**EXERCISE**
If a line in the records contains the string "źródła", show that line.

**DATA UNDER STUDY**
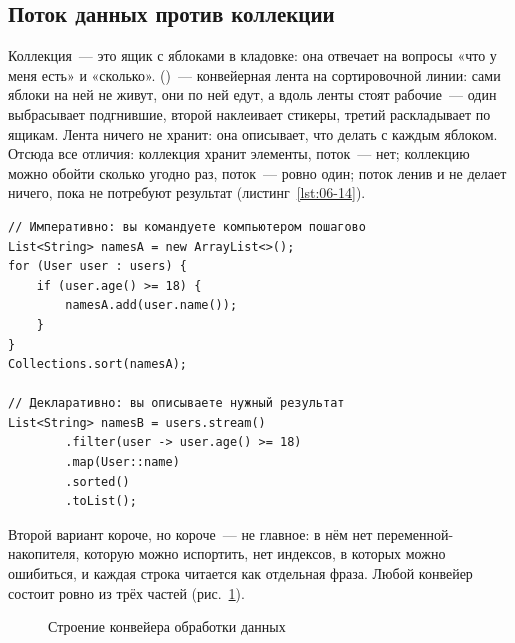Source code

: \subsection{Поток данных против коллекции}

Коллекция~--- это ящик с яблоками в кладовке: она отвечает на вопросы «что у
меня есть» и «сколько».  ()~--- конвейерная лента на
сортировочной линии: сами яблоки на ней не живут, они по ней едут, а вдоль
ленты стоят рабочие~--- один выбрасывает подгнившие, второй наклеивает
стикеры, третий раскладывает по ящикам. Лента ничего не хранит: она описывает,
что делать с каждым яблоком. Отсюда все отличия: коллекция хранит элементы,
поток~--- нет; коллекцию можно обойти сколько угодно раз, поток~--- ровно
один; поток ленив и не делает ничего, пока не потребуют результат
(листинг~\ref{lst:06-14}).

\begin{listing}[H]
\begin{verbatim}
// Императивно: вы командуете компьютером пошагово
List<String> namesA = new ArrayList<>();
for (User user : users) {
    if (user.age() >= 18) {
        namesA.add(user.name());
    }
}
Collections.sort(namesA);

// Декларативно: вы описываете нужный результат
List<String> namesB = users.stream()
        .filter(user -> user.age() >= 18)
        .map(User::name)
        .sorted()
        .toList();
\end{verbatim}
\caption{Императивный и декларативный стиль}
\label{lst:06-14}
\end{listing}

Второй вариант короче, но короче~--- не главное: в нём нет
переменной-накопителя, которую можно испортить, нет индексов, в которых можно
ошибиться, и каждая строка читается как отдельная фраза. Любой конвейер
состоит ровно из трёх частей (рис.~\ref{fig:06-3}).

\begin{figure}[htbp]\centering
{}
\caption{Строение конвейера обработки данных}\label{fig:06-3}
\end{figure}

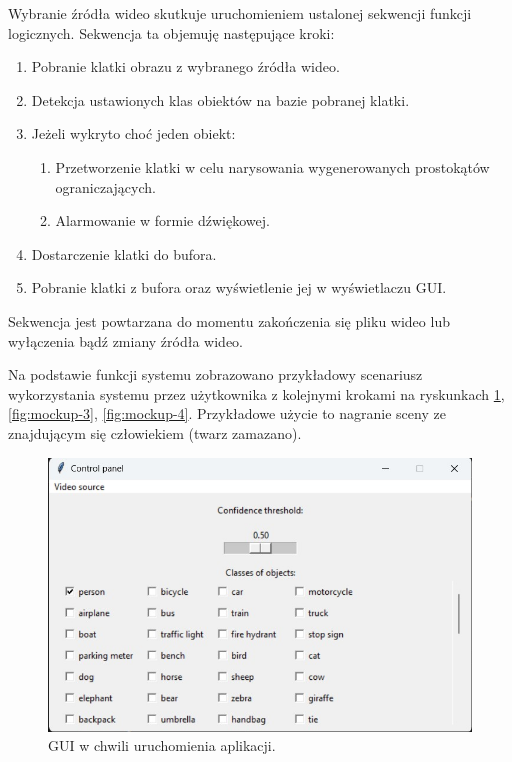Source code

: Wybranie źródła wideo skutkuje uruchomieniem ustalonej sekwencji funkcji logicznych. Sekwencja ta objemuję następujące kroki:
\begin{enumerate}
    \item Pobranie klatki obrazu z wybranego źródła wideo.
    \item Detekcja ustawionych klas obiektów na bazie pobranej klatki.
    \item Jeżeli wykryto choć jeden obiekt:
    \begin{enumerate}
        \item Przetworzenie klatki w celu narysowania wygenerowanych prostokątów ograniczających. 
        \item Alarmowanie w formie dźwiękowej. 
    \end{enumerate}
    \item Dostarczenie klatki do bufora.
    \item Pobranie klatki z bufora oraz wyświetlenie jej w wyświetlaczu GUI.
\end{enumerate} 
Sekwencja jest powtarzana do momentu zakończenia się pliku wideo lub wyłączenia bądź zmiany źródła wideo. 

Na podstawie funkcji systemu zobrazowano przykładowy scenariusz wykorzystania systemu przez użytkownika z kolejnymi krokami na ryskunkach \ref{fig:mockup-2}, \ref{fig:mockup-3}, \ref{fig:mockup-4}. Przykładowe użycie to nagranie sceny ze znajdującym się człowiekiem (twarz zamazano).

\begin{figure}[H]
    \centering
    \includegraphics[width=\linewidth]{r_implementacja/panel_sterowania/panel_mockup.jpg}
    \caption{GUI w chwili uruchomienia aplikacji.}
    \label{fig:mockup-2}
\end{figure}

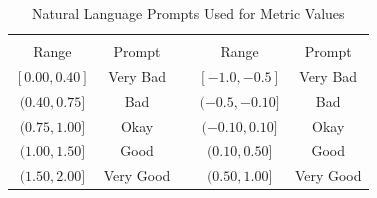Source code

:     \begin{table}[]
        \caption{Natural Language Prompts Used for Metric Values}
        \label{tab:word_ranges}
        \begin{tabular}{cclcc}
            \multicolumn{2}{c}{\xQ{}} & \vline & \multicolumn{2}{c}{\xO{}} \\
            Range & Prompt & \vline & Range & Prompt \\
            \hline
            $[0.00,0.40]$ & Very Bad & \vline & $[-1.0,-0.5]$ & Very Bad \\
            $(0.40,0.75]$ & Bad & \vline & $(-0.5,-0.10]$ & Bad \\
            $(0.75,1.00]$ & Okay & \vline & $(-0.10,0.10]$ & Okay \\
            $(1.00,1.50]$ & Good & \vline & $(0.10,0.50]$ & Good \\
            $(1.50,2.00]$ & Very Good & \vline & $(0.50,1.00]$ & Very Good
        \end{tabular}
    \end{table}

**ANSWER SECTION**
: Wybranie źródła wideo skutkuje uruchomieniem ustalonej sekwencji funkcji logicznych. Sekwencja ta objemuję następujące kroki:
    \item Pobranie klatki obrazu z wybranego źródła wideo.
Sekwencja jest powtarzana do momentu zakończenia się pliku wideo lub wyłączenia bądź zmiany źródła wideo. 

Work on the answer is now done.